> _Work item_
From the entries below, report only the number of lines that contain the word "device".
━━━━━ Data ━━━━━
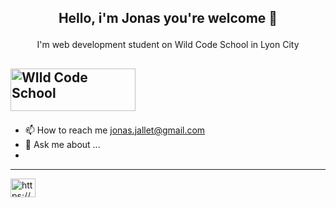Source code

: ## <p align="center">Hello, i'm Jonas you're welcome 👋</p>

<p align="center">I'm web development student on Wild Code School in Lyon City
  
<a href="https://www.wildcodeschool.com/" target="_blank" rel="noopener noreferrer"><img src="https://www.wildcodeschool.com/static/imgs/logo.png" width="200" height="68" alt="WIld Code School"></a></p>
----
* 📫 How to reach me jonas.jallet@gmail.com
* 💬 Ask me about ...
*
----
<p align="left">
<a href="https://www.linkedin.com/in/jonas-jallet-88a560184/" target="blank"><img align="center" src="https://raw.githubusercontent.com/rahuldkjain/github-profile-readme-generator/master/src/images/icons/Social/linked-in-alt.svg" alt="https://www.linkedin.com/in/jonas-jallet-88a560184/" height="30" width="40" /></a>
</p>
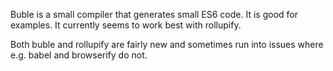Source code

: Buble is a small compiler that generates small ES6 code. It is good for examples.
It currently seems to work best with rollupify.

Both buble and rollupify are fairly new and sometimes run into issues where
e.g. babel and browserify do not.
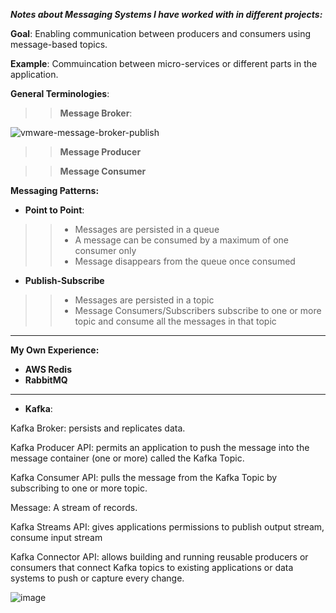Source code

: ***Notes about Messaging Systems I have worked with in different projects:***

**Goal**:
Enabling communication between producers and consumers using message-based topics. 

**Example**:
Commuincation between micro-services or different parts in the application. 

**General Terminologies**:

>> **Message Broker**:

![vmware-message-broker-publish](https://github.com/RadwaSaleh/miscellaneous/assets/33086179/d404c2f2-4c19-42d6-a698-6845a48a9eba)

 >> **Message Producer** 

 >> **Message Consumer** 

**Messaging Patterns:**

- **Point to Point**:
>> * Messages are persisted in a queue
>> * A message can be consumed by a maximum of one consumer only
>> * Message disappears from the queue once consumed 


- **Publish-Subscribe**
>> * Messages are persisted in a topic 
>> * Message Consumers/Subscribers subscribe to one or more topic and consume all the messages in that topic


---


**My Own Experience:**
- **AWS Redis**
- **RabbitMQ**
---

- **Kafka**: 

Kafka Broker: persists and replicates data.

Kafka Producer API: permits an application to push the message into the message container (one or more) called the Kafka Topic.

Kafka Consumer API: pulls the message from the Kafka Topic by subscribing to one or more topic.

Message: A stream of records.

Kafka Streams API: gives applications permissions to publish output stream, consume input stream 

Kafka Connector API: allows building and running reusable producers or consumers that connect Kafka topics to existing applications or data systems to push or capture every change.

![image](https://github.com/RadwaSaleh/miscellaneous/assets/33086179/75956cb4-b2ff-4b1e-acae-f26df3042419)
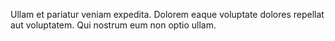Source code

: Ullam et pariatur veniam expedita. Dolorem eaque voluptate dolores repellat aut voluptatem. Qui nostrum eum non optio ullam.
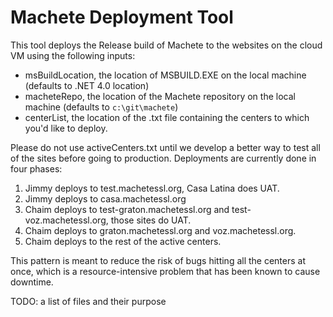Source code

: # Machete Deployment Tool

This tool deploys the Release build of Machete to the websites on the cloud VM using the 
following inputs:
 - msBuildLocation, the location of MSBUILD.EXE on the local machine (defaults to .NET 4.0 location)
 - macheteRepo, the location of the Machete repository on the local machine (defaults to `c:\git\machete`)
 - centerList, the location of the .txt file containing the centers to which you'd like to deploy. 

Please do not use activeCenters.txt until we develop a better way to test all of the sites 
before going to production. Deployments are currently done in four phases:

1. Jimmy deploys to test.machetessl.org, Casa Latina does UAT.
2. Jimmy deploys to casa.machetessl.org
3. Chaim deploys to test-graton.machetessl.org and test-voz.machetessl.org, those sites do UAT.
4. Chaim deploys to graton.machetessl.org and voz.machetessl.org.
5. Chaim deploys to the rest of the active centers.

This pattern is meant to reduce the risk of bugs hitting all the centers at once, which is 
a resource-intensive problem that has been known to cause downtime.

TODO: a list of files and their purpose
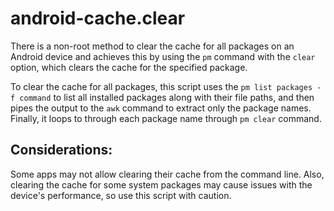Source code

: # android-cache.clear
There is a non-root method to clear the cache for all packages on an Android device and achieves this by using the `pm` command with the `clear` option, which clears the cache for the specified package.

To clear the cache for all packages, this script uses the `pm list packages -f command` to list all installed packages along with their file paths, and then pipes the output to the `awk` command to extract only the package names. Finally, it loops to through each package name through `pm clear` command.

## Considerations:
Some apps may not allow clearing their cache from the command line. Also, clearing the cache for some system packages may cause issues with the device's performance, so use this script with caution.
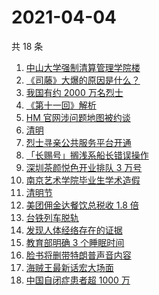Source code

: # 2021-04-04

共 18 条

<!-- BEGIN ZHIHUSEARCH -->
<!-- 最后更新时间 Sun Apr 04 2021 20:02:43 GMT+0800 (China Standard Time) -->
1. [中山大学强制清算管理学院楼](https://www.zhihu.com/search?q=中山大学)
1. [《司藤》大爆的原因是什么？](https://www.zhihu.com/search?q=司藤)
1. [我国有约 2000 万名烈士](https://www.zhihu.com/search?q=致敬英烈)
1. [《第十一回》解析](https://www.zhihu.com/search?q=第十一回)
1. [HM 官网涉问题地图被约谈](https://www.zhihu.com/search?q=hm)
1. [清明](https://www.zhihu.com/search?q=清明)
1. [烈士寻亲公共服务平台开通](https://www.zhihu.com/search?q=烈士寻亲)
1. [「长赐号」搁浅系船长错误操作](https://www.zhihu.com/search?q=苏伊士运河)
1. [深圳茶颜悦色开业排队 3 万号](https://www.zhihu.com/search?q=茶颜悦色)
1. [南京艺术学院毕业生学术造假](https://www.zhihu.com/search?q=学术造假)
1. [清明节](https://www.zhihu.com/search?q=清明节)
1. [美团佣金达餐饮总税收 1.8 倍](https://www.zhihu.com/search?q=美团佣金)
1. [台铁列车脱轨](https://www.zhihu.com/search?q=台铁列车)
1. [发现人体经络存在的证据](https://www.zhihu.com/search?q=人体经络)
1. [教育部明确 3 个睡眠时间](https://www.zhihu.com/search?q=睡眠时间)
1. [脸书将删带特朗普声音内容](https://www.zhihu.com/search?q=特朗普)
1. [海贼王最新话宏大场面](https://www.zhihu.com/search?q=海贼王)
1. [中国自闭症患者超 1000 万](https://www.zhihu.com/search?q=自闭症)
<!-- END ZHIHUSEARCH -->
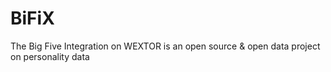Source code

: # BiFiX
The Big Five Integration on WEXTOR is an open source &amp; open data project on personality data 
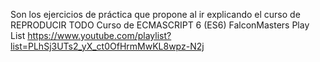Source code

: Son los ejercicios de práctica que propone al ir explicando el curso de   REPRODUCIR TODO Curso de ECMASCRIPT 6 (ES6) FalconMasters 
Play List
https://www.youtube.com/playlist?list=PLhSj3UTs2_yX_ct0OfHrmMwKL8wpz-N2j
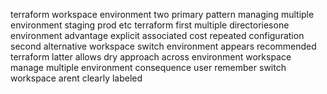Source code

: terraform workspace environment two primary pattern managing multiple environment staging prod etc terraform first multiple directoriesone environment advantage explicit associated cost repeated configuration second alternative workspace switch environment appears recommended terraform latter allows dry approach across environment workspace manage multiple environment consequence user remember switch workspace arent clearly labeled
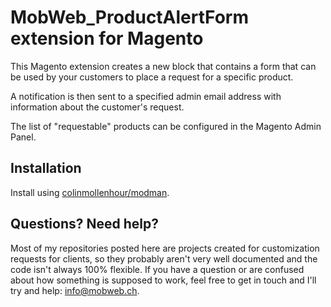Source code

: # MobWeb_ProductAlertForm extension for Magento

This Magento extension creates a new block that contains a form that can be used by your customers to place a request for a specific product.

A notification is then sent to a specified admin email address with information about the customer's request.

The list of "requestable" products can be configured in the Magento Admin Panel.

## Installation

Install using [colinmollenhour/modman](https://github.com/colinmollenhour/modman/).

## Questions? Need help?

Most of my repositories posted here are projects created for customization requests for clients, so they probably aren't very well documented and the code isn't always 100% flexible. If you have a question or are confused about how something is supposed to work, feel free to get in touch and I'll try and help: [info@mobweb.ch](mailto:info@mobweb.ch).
━━━━━
> _Reply to the task_
2